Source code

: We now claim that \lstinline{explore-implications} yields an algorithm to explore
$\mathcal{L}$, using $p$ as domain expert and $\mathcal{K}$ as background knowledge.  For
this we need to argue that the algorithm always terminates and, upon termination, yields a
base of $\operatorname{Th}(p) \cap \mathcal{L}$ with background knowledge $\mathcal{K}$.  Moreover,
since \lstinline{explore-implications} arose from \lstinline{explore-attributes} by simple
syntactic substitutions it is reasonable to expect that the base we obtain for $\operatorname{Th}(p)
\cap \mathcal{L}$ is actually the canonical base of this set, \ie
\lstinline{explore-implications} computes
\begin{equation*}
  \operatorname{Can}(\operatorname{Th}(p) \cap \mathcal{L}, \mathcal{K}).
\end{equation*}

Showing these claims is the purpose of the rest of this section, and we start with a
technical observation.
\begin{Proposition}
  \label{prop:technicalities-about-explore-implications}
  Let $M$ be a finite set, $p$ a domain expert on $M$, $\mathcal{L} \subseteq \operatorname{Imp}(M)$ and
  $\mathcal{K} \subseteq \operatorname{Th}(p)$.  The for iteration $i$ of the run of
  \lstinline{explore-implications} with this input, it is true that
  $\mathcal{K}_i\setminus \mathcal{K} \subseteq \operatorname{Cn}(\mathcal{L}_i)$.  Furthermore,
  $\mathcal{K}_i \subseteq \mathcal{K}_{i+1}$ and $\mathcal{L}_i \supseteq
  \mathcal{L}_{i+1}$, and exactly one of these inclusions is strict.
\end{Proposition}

[Assigned task]: From the material above, copy each line that includes the word "with".

[Expected answer]:
base of $\operatorname{Th}(p) \cap \mathcal{L}$ with background knowledge $\mathcal{K}$.  Moreover,
Showing these claims is the purpose of the rest of this section, and we start with a
  \lstinline{explore-implications} with this input, it is true that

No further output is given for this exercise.